State Roundup

Mount Clemens
Woman guilty of murder in death of adult son

MOUNT CLEMENS, Mich. (AP) - A jury in Michigan on Monday found a 61-year-old woman guilty of killing and dismembering her adult son, rejecting her testimony that a masked armed man killed him and kept her hostage for five days.

A Macomb County Circuit Court jury convicted Donna Scrivo of first-degree murder and mutilation of a body.

Scrivo, a registered nurse, filed a missing person's report in January 2014, telling authorities that 32-year-old Ramsay Scrivo left their St. Clair Shores home and failed to return. Bags containing his body parts were found a few days later in St. Clair County, northeast of Detroit. An electric saw was in one of the bags.

According to prosecutors, Donna Scrivo drugged her son, strangled him and dumped his body in a bathtub.

In closing arguments Monday, Assistant Prosecutor William Cataldo called Scrivo's account "fake."

"You either believe that ... or you believe the physical evidence," Cataldo said.

Defense lawyer Mark Haddad pointed out that none of Ramsay Scrivo's DNA was found on his mother. Haddad also said his 110-pound client couldn't lift the body of her 235-pound son into a bathtub and asked what reason she would have for killing and mutilating him.

"She would have to be the stupidest murderer in the world unless she was forced," Haddad said. "Unless she was directed at gunpoint to do these seemingly stupid things."

First-degree murder carries a mandatory penalty of life in prison without possibility of parole under Michigan law. Judge Richard Caretti set her sentencing for June 23.

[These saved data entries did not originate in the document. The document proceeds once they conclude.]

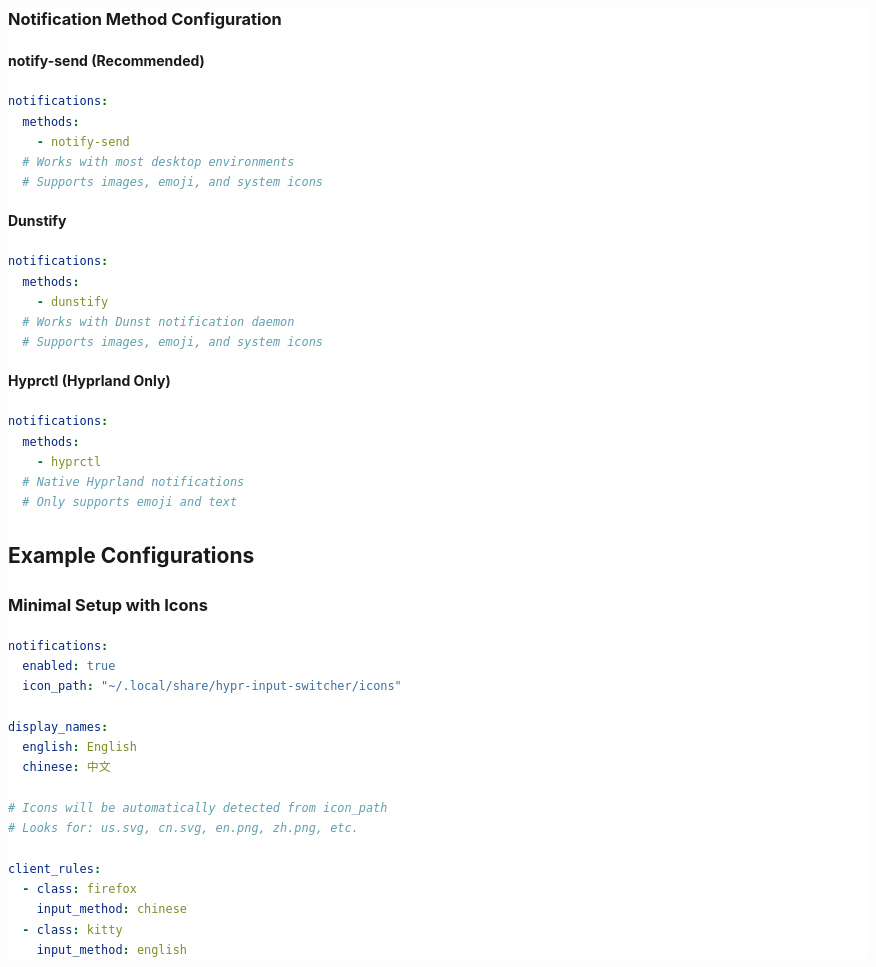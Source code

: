 ### Notification Method Configuration

#### notify-send (Recommended)
```yaml
notifications:
  methods:
    - notify-send
  # Works with most desktop environments
  # Supports images, emoji, and system icons
```

#### Dunstify
```yaml
notifications:
  methods:
    - dunstify
  # Works with Dunst notification daemon
  # Supports images, emoji, and system icons
```

#### Hyprctl (Hyprland Only)
```yaml
notifications:
  methods:
    - hyprctl
  # Native Hyprland notifications
  # Only supports emoji and text
```

## Example Configurations

### Minimal Setup with Icons

```yaml
notifications:
  enabled: true
  icon_path: "~/.local/share/hypr-input-switcher/icons"

display_names:
  english: English
  chinese: 中文

# Icons will be automatically detected from icon_path
# Looks for: us.svg, cn.svg, en.png, zh.png, etc.

client_rules:
  - class: firefox
    input_method: chinese
  - class: kitty
    input_method: english
```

As the last witness in her defense, Donna Scrivo testified that she found the armed man in her son's room and that he made her help him, including carrying the bags with her son's remains out of the home and driving them to St. Clair County.

"I'm not mother of the year. I have multiple problems," Scrivo said. "I think I did everything to protect the rest of my family. I did everything he told me to."

Baldwin
Vermont to move out-of-state inmates to Mich.

MONTPELIER, Vt. (AP) - The Vermont Department of Corrections says the state's prison inmates being housed out of state are going to be moved to Michigan.

The department said Tuesday it had signed a contract with the GEO Group to house the inmates at the North Lake Correctional Facility in Baldwin, Michigan.

Currently Vermont is housing 319 inmates at facilities in Kentucky and Arizona. That contract expires June 20. The department will begin transferring the inmates to Michigan soon.

The new two-year, $30.4 million contract with GEO will save the state about $2,055 per inmate per year. The state says GEO will provide "comprehensive correctional management services," including offender rehabilitation programs.

For years Vermont has sent a number of inmates to out-of-state facilities to alleviate overcrowding in the state's prisons.

Grand Rapids
$100K settlement reached over boy who died at farm

GRAND RAPIDS, Mich. (AP) - A $100,000 settlement has been reached in a federal wrongful death lawsuit by the family of one of two young people who died in 2010 after falling into a tank at a Barry County dairy farm.

The Grand Rapids Press reports the family of 17-year-old Francisco Martinez reached the agreement with Yankee Springs Dairy Farm and its owner in U.S. District Court.

WOOD-TV reports a judge is to rule June 12 on the settlement.

Martinez and 18-year-old Victor Perez were overcome by fumes emitted by decaying molasses in the tank at the farm, about 20 miles southeast of Grand Rapids. Authorities say they died of asphyxiation after being trapped in the oxygen-depleted environment.

The Perez family has a lawsuit pending in Barry County Circuit Court. Trial is planned next month.

Ludington
Piping plover nest at beach prompts protective action

LUDINGTON, Mich. (AP) - A nesting pair of endangered birds have set up home at a Lake Michigan shoreline park, prompting western Michigan authorities to protectively rope off 10,000 square feet of beach.

The piping plovers were spotted this spring at Stearns Park beach in Ludington this spring, leading the city's public works department to postpone preparations for the summer.

Department supervisor Joe Stickney tells the Ludington Daily News that the U.S. Fish and Wildlife Service requested his crews not to use equipment on the beach.